(RECORD EXTRACTS)

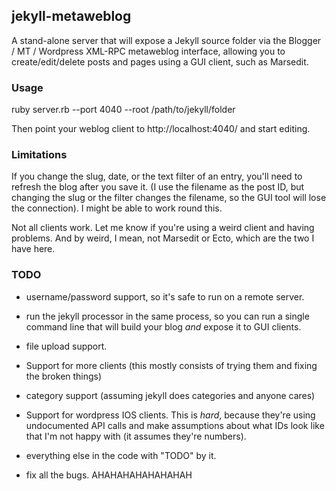 ## jekyll-metaweblog

A stand-alone server that will expose a Jekyll source folder via the Blogger / MT / Wordpress XML-RPC metaweblog interface, allowing you to create/edit/delete posts and pages using a GUI client, such as Marsedit.



### Usage

  ruby server.rb --port 4040 --root /path/to/jekyll/folder

Then point your weblog client to http://localhost:4040/ and start editing.



### Limitations

If you change the slug, date, or the text filter of an entry, you'll need to refresh the blog after you save it. (I use the filename as the post ID, but changing the slug or the filter changes the filename, so the GUI tool will lose the connection). I might be able to work round this.

Not all clients work. Let me know if you're using a weird client and having problems. And by weird, I mean, not Marsedit or Ecto, which are the two I have here.



### TODO

* username/password support, so it's safe to run on a remote server.

* run the jekyll processor in the same process, so you can run a single command line that will build your blog _and_ expose it to GUI clients.

* file upload support.

* Support for more clients (this mostly consists of trying them and fixing the broken things)

* category support (assuming jekyll does categories and anyone cares)

* Support for wordpress IOS clients. This is _hard_, because they're using undocumented API calls and make assumptions about what IDs look like that I'm not happy with (it assumes they're numbers).

* everything else in the code with "TODO" by it.

* fix all the bugs. AHAHAHAHAHAHAHAH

(End RECORD EXTRACTS)

» **EXERCISE GOAL**
Repeat exactly the lines of the listing above, from the one with "file upload support." down to the one with "everything else in"; both of those lines belong in the range.

» **SOLUTION TO THE PROBLEM**
* file upload support.

* Support for more clients (this mostly consists of trying them and fixing the broken things)

* category support (assuming jekyll does categories and anyone cares)

* Support for wordpress IOS clients. This is _hard_, because they're using undocumented API calls and make assumptions about what IDs look like that I'm not happy with (it assumes they're numbers).

* everything else in the code with "TODO" by it.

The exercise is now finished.